L'évaluation des profs

J'ai été souvent en situation de précarité ces dernières années et soumis à plusieurs évaluations dans mon parcours de combattant. 


Que puis-je en tirer comme observation? Bien, personne ne voit l'enseignement de la même manière pour la simple et bonne raison que les personnalités enseignantes varient et la manière de gérer les classes et d'initier la relation avec les élèves en est fortement teintée. Bref, une évaluation est souvent une rencontre entre deux points de vue sur l'enseignement et, évidemment, l'évaluateur a toujours un peu plus raison parce qu'il fait le rapport et est en position d'autorité. Il y a aussi un côté amusant à se faire faire la leçon par un collègue devenu adjoint ou directeur qui n'a jamais enseigné notre matière et en connait peu les rouages particuliers.


Il y a toujours une phase d'observation en classe. qui s'avère toujours très délicate du point de vue de l'observé. Pourquoi? Bien simplement parce que cette observation est ponctuelle et non pas réalisée sur deux semaines, ce qui offrirait nettement un meilleur point de vue d'ensemble sur la capacité de l'enseignant de gérer au jour le jour sa fonction. Bref, le tout tourne immanquablement en représentation de théâtre où l'observé se prépare davantage à bien paraître. Dans ma vie d'enseignant de français, cette situation embêtante implique que je me force à  faire un magistral, alors que j'y recours le moins possible puisque j'ai constaté que l'élève profite davantage des périodes de travail individuel que de ma prose professorale. J'essaie autant que possible de mettre mes élèves à la tâche le plus souvent possible. Et dans ces situations, du point de vue de l'observateur, il y a peu à voir. Les interventions individualisées, fréquentes en ces occasions, la plupart du temps, sont discrètes et inaudibles pour un observateur. Évidemment, la gestion de classe est plus facile quand les jeunes sont occupés.

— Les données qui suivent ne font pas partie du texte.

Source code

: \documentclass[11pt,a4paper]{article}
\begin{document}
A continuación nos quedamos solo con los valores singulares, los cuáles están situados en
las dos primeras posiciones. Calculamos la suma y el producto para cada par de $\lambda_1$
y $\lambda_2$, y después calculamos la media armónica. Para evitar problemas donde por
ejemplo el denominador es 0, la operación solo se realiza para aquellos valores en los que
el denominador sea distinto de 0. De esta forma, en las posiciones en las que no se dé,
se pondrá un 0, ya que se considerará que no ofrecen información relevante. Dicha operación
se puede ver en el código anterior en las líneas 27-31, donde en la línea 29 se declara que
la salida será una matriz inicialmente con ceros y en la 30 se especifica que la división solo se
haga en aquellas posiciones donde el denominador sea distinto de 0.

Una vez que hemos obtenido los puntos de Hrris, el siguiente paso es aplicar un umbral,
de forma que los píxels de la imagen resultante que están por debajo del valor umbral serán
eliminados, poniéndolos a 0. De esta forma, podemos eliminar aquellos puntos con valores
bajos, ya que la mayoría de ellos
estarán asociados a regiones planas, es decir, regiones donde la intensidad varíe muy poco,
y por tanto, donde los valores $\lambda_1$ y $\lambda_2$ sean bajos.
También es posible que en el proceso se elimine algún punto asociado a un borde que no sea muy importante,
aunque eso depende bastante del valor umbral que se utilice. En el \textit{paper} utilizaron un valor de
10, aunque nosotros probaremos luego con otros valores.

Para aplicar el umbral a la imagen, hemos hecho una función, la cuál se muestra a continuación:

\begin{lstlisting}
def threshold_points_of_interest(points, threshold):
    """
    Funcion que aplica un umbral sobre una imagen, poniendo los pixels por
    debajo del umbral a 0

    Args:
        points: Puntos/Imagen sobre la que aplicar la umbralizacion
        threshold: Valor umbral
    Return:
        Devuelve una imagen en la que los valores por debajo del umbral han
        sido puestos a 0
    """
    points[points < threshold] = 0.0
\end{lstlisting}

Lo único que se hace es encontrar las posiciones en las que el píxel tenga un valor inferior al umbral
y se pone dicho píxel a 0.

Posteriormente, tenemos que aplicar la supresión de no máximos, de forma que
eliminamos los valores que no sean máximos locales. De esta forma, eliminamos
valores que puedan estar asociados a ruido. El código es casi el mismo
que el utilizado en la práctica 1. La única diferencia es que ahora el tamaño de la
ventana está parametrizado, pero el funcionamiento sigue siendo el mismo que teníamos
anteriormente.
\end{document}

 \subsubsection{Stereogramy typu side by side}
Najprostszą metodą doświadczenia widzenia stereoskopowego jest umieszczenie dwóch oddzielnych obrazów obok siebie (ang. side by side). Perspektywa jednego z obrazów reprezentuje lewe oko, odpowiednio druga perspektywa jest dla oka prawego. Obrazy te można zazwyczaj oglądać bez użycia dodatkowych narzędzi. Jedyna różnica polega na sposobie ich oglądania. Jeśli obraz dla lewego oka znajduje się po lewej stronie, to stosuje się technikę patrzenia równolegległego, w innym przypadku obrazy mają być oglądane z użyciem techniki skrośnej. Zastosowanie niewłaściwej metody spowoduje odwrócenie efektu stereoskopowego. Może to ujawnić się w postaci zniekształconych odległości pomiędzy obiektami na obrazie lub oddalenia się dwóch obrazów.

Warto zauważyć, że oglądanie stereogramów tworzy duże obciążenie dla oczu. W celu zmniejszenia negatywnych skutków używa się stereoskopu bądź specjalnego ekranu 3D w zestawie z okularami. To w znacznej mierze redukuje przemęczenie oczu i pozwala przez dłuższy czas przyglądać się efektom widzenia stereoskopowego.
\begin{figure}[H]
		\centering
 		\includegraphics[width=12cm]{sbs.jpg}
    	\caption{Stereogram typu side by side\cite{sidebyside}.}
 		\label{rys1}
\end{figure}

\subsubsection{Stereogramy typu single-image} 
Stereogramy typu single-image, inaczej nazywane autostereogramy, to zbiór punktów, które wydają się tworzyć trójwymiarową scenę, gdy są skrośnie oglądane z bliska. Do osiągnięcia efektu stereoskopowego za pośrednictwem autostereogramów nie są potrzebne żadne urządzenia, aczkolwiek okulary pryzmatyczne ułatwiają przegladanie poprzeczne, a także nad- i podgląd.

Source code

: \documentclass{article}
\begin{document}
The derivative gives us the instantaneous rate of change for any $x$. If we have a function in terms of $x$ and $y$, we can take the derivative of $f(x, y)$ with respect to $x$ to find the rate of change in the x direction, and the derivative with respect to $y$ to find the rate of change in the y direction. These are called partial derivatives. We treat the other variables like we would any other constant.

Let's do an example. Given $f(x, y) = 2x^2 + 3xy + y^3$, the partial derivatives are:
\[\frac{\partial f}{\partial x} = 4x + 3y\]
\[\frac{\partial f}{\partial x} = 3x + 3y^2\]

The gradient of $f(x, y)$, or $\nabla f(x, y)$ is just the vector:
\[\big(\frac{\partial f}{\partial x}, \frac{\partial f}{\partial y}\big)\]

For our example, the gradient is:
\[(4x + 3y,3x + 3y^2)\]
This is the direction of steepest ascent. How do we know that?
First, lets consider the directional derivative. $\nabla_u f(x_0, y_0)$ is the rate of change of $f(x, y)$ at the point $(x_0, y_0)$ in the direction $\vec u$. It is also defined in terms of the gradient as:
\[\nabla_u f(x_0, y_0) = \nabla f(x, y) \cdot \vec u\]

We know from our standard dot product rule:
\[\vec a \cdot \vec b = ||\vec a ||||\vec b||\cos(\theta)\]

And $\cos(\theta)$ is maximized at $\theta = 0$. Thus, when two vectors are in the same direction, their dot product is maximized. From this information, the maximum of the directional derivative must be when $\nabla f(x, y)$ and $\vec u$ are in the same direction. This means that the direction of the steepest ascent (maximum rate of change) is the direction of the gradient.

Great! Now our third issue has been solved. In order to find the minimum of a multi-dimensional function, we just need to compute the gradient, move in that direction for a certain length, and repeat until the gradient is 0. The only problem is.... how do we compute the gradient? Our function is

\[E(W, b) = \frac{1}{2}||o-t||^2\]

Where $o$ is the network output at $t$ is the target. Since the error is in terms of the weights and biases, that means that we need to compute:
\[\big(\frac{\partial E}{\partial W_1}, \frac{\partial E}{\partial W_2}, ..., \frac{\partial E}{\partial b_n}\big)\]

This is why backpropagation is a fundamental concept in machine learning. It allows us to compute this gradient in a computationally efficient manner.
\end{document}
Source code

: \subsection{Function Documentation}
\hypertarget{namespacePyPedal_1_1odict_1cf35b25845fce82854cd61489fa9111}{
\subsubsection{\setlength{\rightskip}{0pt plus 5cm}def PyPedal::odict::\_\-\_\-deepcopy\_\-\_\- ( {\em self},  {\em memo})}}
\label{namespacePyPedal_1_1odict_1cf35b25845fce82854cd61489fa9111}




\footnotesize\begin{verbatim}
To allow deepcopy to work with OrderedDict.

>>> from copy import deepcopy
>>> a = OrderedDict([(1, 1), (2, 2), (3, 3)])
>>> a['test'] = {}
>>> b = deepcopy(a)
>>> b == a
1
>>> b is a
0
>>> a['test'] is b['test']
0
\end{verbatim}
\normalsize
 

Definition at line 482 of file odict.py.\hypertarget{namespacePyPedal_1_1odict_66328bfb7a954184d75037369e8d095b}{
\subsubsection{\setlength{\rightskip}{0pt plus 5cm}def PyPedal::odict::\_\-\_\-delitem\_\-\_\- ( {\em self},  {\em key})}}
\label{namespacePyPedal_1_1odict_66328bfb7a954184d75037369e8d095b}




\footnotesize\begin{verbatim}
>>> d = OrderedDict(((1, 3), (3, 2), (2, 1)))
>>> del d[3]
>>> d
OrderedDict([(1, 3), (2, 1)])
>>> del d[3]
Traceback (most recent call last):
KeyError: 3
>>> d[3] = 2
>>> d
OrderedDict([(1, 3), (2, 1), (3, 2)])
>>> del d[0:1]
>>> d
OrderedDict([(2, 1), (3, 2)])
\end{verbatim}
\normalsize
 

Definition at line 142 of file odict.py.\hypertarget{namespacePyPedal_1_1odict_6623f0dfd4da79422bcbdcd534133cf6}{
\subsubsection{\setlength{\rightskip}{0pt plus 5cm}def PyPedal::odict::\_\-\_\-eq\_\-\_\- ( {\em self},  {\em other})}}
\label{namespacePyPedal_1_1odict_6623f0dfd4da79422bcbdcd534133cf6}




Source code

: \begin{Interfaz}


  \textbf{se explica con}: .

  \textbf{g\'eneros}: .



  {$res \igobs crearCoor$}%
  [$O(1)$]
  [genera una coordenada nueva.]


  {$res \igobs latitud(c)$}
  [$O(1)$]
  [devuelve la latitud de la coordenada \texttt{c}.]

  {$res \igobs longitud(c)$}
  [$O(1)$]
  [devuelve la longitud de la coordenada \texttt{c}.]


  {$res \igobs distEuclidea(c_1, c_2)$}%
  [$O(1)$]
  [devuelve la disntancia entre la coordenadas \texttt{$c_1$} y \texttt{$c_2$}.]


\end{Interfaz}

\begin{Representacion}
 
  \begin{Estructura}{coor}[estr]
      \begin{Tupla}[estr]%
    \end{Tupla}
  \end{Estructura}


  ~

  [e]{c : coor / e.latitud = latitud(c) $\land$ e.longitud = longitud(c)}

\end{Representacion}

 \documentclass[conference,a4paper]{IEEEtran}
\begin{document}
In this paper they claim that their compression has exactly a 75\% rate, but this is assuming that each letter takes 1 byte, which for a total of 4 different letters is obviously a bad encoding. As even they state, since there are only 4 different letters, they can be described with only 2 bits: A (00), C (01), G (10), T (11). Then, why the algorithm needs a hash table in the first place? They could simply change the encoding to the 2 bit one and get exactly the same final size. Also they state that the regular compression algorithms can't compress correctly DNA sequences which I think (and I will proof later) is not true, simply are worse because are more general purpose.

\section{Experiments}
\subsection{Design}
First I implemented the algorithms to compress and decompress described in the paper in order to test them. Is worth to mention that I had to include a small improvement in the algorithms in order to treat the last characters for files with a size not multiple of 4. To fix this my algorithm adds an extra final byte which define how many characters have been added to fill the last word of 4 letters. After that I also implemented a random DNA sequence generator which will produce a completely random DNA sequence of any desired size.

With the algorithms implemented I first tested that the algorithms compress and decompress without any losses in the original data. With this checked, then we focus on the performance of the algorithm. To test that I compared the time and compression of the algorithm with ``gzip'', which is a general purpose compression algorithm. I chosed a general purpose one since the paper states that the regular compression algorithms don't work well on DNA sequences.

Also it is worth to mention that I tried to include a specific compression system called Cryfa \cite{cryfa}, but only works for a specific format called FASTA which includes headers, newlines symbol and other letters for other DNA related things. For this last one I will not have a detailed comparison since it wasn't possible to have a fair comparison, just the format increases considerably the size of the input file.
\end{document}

Après l'observation, suit un moment incontournable, le retour sur l'observation. Là, j'ai réappris constamment que je n'étais pas conscient de tout ce qui se passait dans ma classe. Ou que l'ignorance de certains comportements dérangeants pour garder le cap sur la leçon pouvait être vu comme une faiblesse. Le collègue  a évidemment vu l'élève à la droite mâcher sa gomme comme un vache, tandis que vous vous ingéniez à passer la subtilité d'une règle de grammaire particulièrement difficile.


Bref, l'enseignement n'est pas une science exacte. La relation avec les élèves qui mènent vers la seconde moitié de l'année à un climat plus serein parce que tout le monde se connait et sait à quoi s'attendre est une longue et ardue aventure qu'il est bien malaisé d'évaluer objectivement. Je me suis toujours demandé qui avait la prétention d'évaluer les collègues alors que nous avons franchement des univers certes similaires à gérer mais aussi tout à fait différents et que chacun le fait avec comme premier atout les ressources de sa personnalité.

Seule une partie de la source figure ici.